Clearly, you need to look at the potential savings of outsourcing. How should you approach doing this type of study?
Know your internal costs. In order to compare your internal costs versus third party outsourcing, you need to identify your fully loaded internal costs. “Fully loaded” includes direct and indirect labor, occupancy and telecom costs. This needs to be converted to a cost-per-minute basis, which is how outsourcing will generally be proposed and invoiced. You may say that you can’t control occupancy costs, however, there may be other uses for that space, if call center is outsourced.
Competitively bid out to multiple vendors. It goes without saying that you need to competitively bid the call center functions in question to a short list of qualified bidders; both domestic and off-shore. This is the only way to get the lowest costs.
Formalize an RFP (Request For Proposal). This should include:
- A pro forma for your business, meaning the types and volumes of transactions (actual and multi-year forward projections)
- Required services and functions
- Service level standards for total call length, abandonment rate, and average call service level standards
- Request references, boilerplate contract, and reports available
- Details about order management systems needs and systems integrations including eCommerce site, etc.
Decide what to keep in-house. You should keep your call center customer service internal. This gives you a way to monitor the service levels of the outsource company. It also gives you the opportunity to have control and be the "front line" for resolving customer issues.
Ask other critical questions.
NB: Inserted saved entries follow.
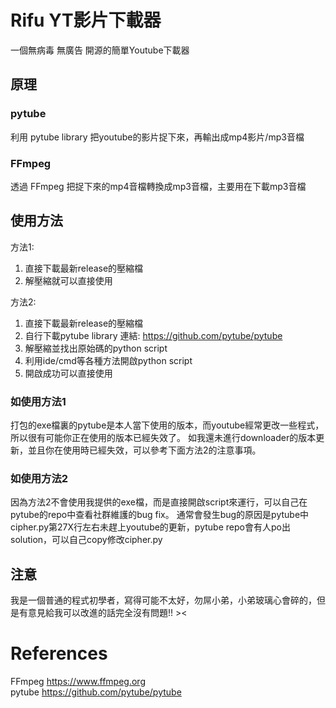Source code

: # Rifu YT影片下載器
一個無病毒 無廣告 開源的簡單Youtube下載器

## 原理
### pytube
利用 pytube library 把youtube的影片捉下來，再輸出成mp4影片/mp3音檔

### FFmpeg
透過 FFmpeg 把捉下來的mp4音檔轉換成mp3音檔，主要用在下載mp3音檔

## 使用方法
方法1:
1. 直接下載最新release的壓縮檔
2. 解壓縮就可以直接使用

方法2:
1. 直接下載最新release的壓縮檔
2. 自行下載pytube library 連結: https://github.com/pytube/pytube
3. 解壓縮並找出原始碼的python script
4. 利用ide/cmd等各種方法開啟python script
5. 開啟成功可以直接使用
   
### 如使用方法1
打包的exe檔裏的pytube是本人當下使用的版本，而youtube經常更改一些程式，所以很有可能你正在使用的版本已經失效了。
如我還未進行downloader的版本更新，並且你在使用時已經失效，可以參考下面方法2的注意事項。
### 如使用方法2
因為方法2不會使用我提供的exe檔，而是直接開啟script來運行，可以自己在pytube的repo中查看社群維護的bug fix。
通常會發生bug的原因是pytube中cipher.py第27X行左右未趕上youtube的更新，pytube repo會有人po出solution，可以自己copy修改cipher.py

## 注意
我是一個普通的程式初學者，寫得可能不太好，勿屌小弟，小弟玻璃心會碎的，但是有意見給我可以改進的話完全沒有問題!! ><

# References
FFmpeg https://www.ffmpeg.org <br />
pytube https://github.com/pytube/pytube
Among the things you’ll want to know:
- How will training be conducted about your product(s) and company policies?
- Is the third party provider PCI compliant and certified? To what level?
- How will you monitor your customers’ calls coming into the third party call center?
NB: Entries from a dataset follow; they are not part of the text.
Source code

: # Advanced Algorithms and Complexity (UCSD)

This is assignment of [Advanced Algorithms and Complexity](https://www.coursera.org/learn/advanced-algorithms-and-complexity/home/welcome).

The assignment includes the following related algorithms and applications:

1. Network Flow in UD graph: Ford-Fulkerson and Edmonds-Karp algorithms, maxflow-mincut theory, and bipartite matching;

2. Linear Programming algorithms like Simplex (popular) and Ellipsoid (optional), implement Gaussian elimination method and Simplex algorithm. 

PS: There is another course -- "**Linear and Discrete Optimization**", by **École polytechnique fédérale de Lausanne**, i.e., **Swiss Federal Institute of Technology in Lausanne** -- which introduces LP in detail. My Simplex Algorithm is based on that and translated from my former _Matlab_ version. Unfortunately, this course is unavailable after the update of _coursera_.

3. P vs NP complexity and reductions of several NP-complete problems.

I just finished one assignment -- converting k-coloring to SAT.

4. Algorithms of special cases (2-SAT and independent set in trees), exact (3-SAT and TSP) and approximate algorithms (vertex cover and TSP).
- Who are the company’s references? Come up with standardized questions to ask each of the references so you can compare their responses.
Domestic outsourcing has some advantages over off shore. Here are a few that I think are important:
- There may be an advantage in the area of English speech. However, I am greatly impressed with how well the Philippines has performed for some of our clients.
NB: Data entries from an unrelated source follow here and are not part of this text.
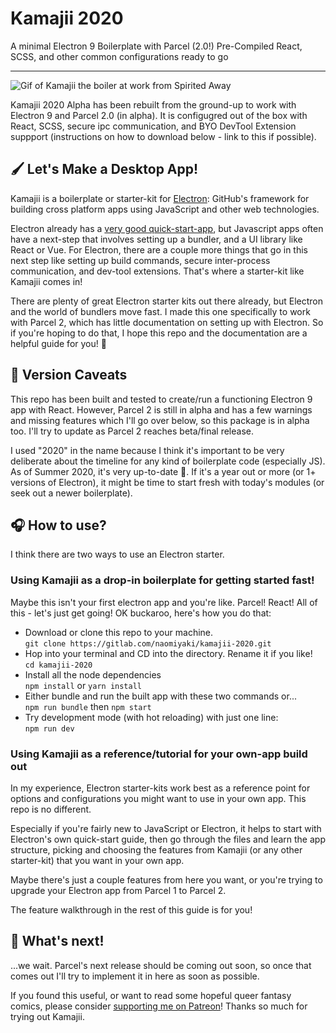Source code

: # Kamajii 2020
A minimal Electron 9 Boilerplate with Parcel (2.0!) Pre-Compiled React, SCSS, and other common configurations ready to go
___

![Gif of Kamajii the boiler at work from Spirited Away](https://media.giphy.com/media/ljPMWcS0zdSpCOk3gE/giphy.gif)

Kamajii 2020 Alpha has been rebuilt from the ground-up to work with Electron 9 and Parcel 2.0 (in alpha). It is configugred out of the box with React, SCSS, secure ipc communication, and BYO DevTool Extension suppport (instructions on how to download below - link to this if possible).

## 🖌 Let's Make a Desktop App!
Kamajii is a boilerplate or starter-kit for [Electron](https://github.com/electron/electron): GitHub's framework for building cross platform apps using JavaScript and other web technologies.

Electron already has a [very good quick-start-app](https://github.com/electron/electron-quick-start), but Javascript apps often have a next-step that involves setting up a bundler, and a UI library like React or Vue. For Electron, there are a couple more things that go in this next step like setting up build commands, secure inter-process communication, and dev-tool extensions. That's where a starter-kit like Kamajii comes in!

There are plenty of great Electron starter kits out there already, but Electron and the world of bundlers move fast. I made this one specifically to work with Parcel 2, which has little documentation on setting up with Electron. So if you're hoping to do that, I hope this repo and the documentation are a helpful guide for you! 💖

## 🚚 Version Caveats
This repo has been built and tested to create/run a functioning Electron 9 app with React. However, Parcel 2 is still in alpha and has a few warnings and missing features which I'll go over below, so this package is in alpha too. I'll try to update as Parcel 2 reaches beta/final release.

I used "2020" in the name because I think it's important to be very deliberate about the timeline for any kind of boilerplate code (especially JS). As of Summer 2020, it's very up-to-date 🎃. If it's a year out or more (or 1+ versions of Electron), it might be time to start fresh with today's modules (or seek out a newer boilerplate).

## 🎧 How to use?
I think there are two ways to use an Electron starter.
### Using Kamajii as a drop-in boilerplate for getting started fast!
Maybe this isn't your first electron app and you're like. Parcel! React! All of this - let's just get going! OK buckaroo, here's how you do that:

- Download or clone this repo to your machine.  
`git clone https://gitlab.com/naomiyaki/kamajii-2020.git`
- Hop into your terminal and CD into the directory. Rename it if you like!  
`cd kamajii-2020`
- Install all the node dependencies  
`npm install` or `yarn install`
- Either bundle and run the built app with these two commands or...  
`npm run bundle` then `npm start`
- Try development mode (with hot reloading) with just one line:  
`npm run dev`

### Using Kamajii as a reference/tutorial for your own-app build out
In my experience, Electron starter-kits work best as a reference point for options and configurations you might want to use in your own app. This repo is no different.

Especially if you're fairly new to JavaScript or Electron, it helps to start with Electron's own quick-start guide, then go through the files and learn the app structure, picking and choosing the features from Kamajii (or any other starter-kit) that you want in your own app.

Maybe there's just a couple features from here you want, or you're trying to upgrade your Electron app from Parcel 1 to Parcel 2.

The feature walkthrough in the rest of this guide is for you!

## 🌌 What's next!
...we wait. Parcel's next release should be coming out soon, so once that comes out I'll try to implement it in here as soon as possible.

If you found this useful, or want to read some hopeful queer fantasy comics, please consider [supporting me on Patreon](http://www.patreon.com/naomirubin)! Thanks so much for trying out Kamajii.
- Shorter travel distance means you can visit call centers more often.
- Understands US culture.
- Keeps jobs in the USA. This may or may not be as much of a factor for you.
Of course, domestic outsource providers’ costs may be higher than some off-shore solutions, but that is not necessarily a dead end. We have one client, a major non-profit with a high average order, that outsourced 100% of its direct orders domestically while keeping customer service in house. They were able to successfully renegotiate with their domestic outsource provider so that the costs were not so widely different.